**Brief**
All pictures must be left out as you transcribe the lines from the first line of the data to the line containing "But the letter", both included.

**Information given**
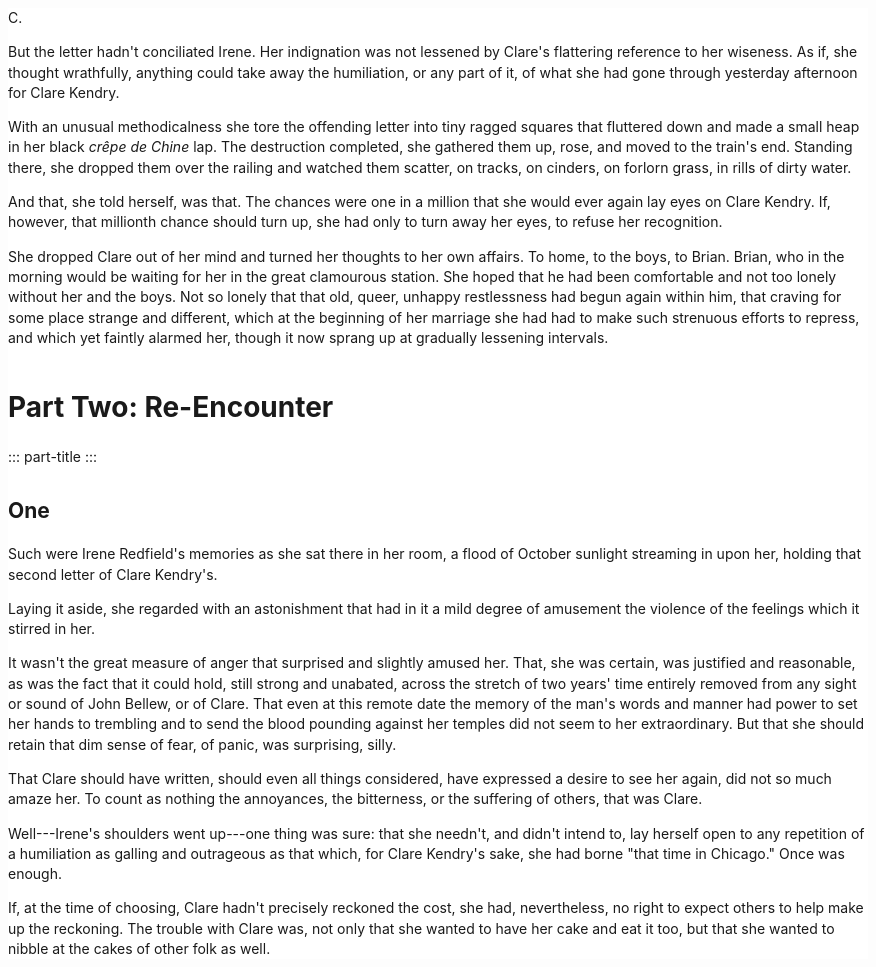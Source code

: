 C.

But the letter hadn't conciliated Irene. Her indignation was not lessened by Clare's flattering reference to her wiseness. As if, she thought wrathfully, anything could take away the humiliation, or any part of it, of what she had gone through yesterday afternoon for Clare Kendry.

With an unusual methodicalness she tore the offending letter into tiny ragged squares that fluttered down and made a small heap in her black *crêpe de* *Chine* lap. The destruction completed, she gathered them up, rose, and moved to the train's end. Standing there, she dropped them over the railing and watched them scatter, on tracks, on cinders, on forlorn grass, in rills of dirty water.

And that, she told herself, was that. The chances were one in a million that she would ever again lay eyes on Clare Kendry. If, however, that millionth chance should turn up, she had only to turn away her eyes, to refuse her recognition.

She dropped Clare out of her mind and turned her thoughts to her own affairs. To home, to the boys, to Brian. Brian, who in the morning would be waiting for her in the great clamourous station. She hoped that he had been comfortable and not too lonely without her and the boys. Not so lonely that that old, queer, unhappy restlessness had begun again within him, that craving for some place strange and different, which at the beginning of her marriage she had had to make such strenuous efforts to repress, and which yet faintly alarmed her, though it now sprang up at gradually lessening intervals.

# Part Two: Re-Encounter

::: part-title
:::

## One

Such were Irene Redfield's memories as she sat there in her room, a flood of October sunlight streaming in upon her, holding that second letter of Clare Kendry's.

Laying it aside, she regarded with an astonishment that had in it a mild degree of amusement the violence of the feelings which it stirred in her.

It wasn't the great measure of anger that surprised and slightly amused her. That, she was certain, was justified and reasonable, as was the fact that it could hold, still strong and unabated, across the stretch of two years' time entirely removed from any sight or sound of John Bellew, or of Clare. That even at this remote date the memory of the man's words and manner had power to set her hands to trembling and to send the blood pounding against her temples did not seem to her extraordinary. But that she should retain that dim sense of fear, of panic, was surprising, silly.

That Clare should have written, should even all things considered, have expressed a desire to see her again, did not so much amaze her. To count as nothing the annoyances, the bitterness, or the suffering of others, that was Clare.

Well---Irene's shoulders went up---one thing was sure: that she needn't, and didn't intend to, lay herself open to any repetition of a humiliation as galling and outrageous as that which, for Clare Kendry's sake, she had borne "that time in Chicago." Once was enough.

If, at the time of choosing, Clare hadn't precisely reckoned the cost, she had, nevertheless, no right to expect others to help make up the reckoning. The trouble with Clare was, not only that she wanted to have her cake and eat it too, but that she wanted to nibble at the cakes of other folk as well.
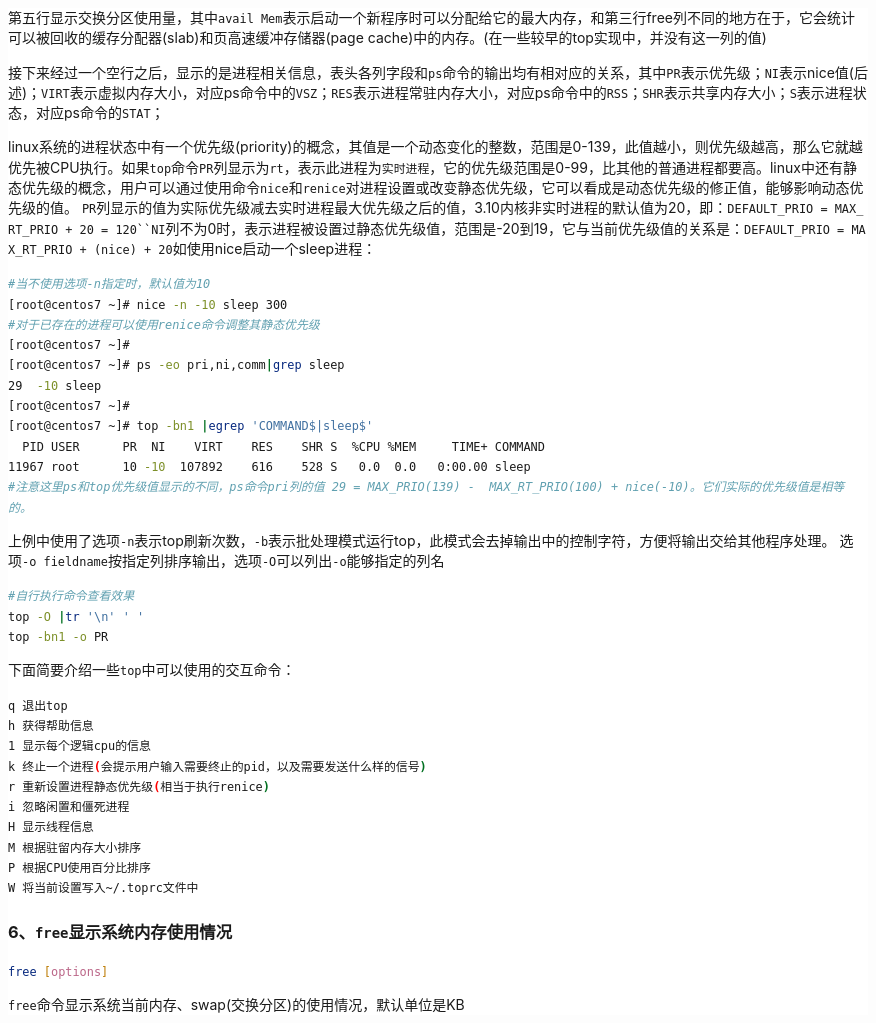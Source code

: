第五行显示交换分区使用量，其中`avail Mem`表示启动一个新程序时可以分配给它的最大内存，和第三行free列不同的地方在于，它会统计可以被回收的缓存分配器(slab)和页高速缓冲存储器(page cache)中的内存。(在一些较早的top实现中，并没有这一列的值)

接下来经过一个空行之后，显示的是进程相关信息，表头各列字段和`ps`命令的输出均有相对应的关系，其中`PR`表示优先级；`NI`表示nice值(后述)；`VIRT`表示虚拟内存大小，对应ps命令中的`VSZ`；`RES`表示进程常驻内存大小，对应ps命令中的`RSS`；`SHR`表示共享内存大小；`S`表示进程状态，对应ps命令的`STAT`；

linux系统的进程状态中有一个优先级(priority)的概念，其值是一个动态变化的整数，范围是0-139，此值越小，则优先级越高，那么它就越优先被CPU执行。如果`top`命令`PR`列显示为`rt`，表示此进程为`实时进程`，它的优先级范围是0-99，比其他的普通进程都要高。linux中还有静态优先级的概念，用户可以通过使用命令`nice`和`renice`对进程设置或改变静态优先级，它可以看成是动态优先级的修正值，能够影响动态优先级的值。
`PR`列显示的值为实际优先级减去实时进程最大优先级之后的值，3.10内核非实时进程的默认值为20，即：`DEFAULT_PRIO = MAX_RT_PRIO + 20 = 120``NI`列不为0时，表示进程被设置过静态优先级值，范围是-20到19，它与当前优先级值的关系是：`DEFAULT_PRIO = MAX_RT_PRIO + (nice) + 20`如使用nice启动一个sleep进程：

```sh
#当不使用选项-n指定时，默认值为10
[root@centos7 ~]# nice -n -10 sleep 300
#对于已存在的进程可以使用renice命令调整其静态优先级
[root@centos7 ~]# 
[root@centos7 ~]# ps -eo pri,ni,comm|grep sleep
29  -10 sleep
[root@centos7 ~]#
[root@centos7 ~]# top -bn1 |egrep 'COMMAND$|sleep$'
  PID USER      PR  NI    VIRT    RES    SHR S  %CPU %MEM     TIME+ COMMAND
11967 root      10 -10  107892    616    528 S   0.0  0.0   0:00.00 sleep
#注意这里ps和top优先级值显示的不同，ps命令pri列的值 29 = MAX_PRIO(139) -  MAX_RT_PRIO(100) + nice(-10)。它们实际的优先级值是相等的。
```

上例中使用了选项`-n`表示top刷新次数，`-b`表示批处理模式运行top，此模式会去掉输出中的控制字符，方便将输出交给其他程序处理。
选项`-o fieldname`按指定列排序输出，选项`-O`可以列出`-o`能够指定的列名

```sh
#自行执行命令查看效果
top -O |tr '\n' ' '
top -bn1 -o PR
```

下面简要介绍一些`top`中可以使用的交互命令：

```sh
q 退出top
h 获得帮助信息
1 显示每个逻辑cpu的信息
k 终止一个进程(会提示用户输入需要终止的pid，以及需要发送什么样的信号)
r 重新设置进程静态优先级(相当于执行renice)
i 忽略闲置和僵死进程
H 显示线程信息
M 根据驻留内存大小排序
P 根据CPU使用百分比排序
W 将当前设置写入~/.toprc文件中
```
### 6、`free`显示系统内存使用情况

```sh
free [options]
```
`free`命令显示系统当前内存、swap(交换分区)的使用情况，默认单位是KB


[0]: https://segmentfault.com/a/1190000007296066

**Response to the task**
Source code

: C.

But the letter hadn't conciliated Irene. Her indignation was not lessened by Clare's flattering reference to her wiseness. As if, she thought wrathfully, anything could take away the humiliation, or any part of it, of what she had gone through yesterday afternoon for Clare Kendry.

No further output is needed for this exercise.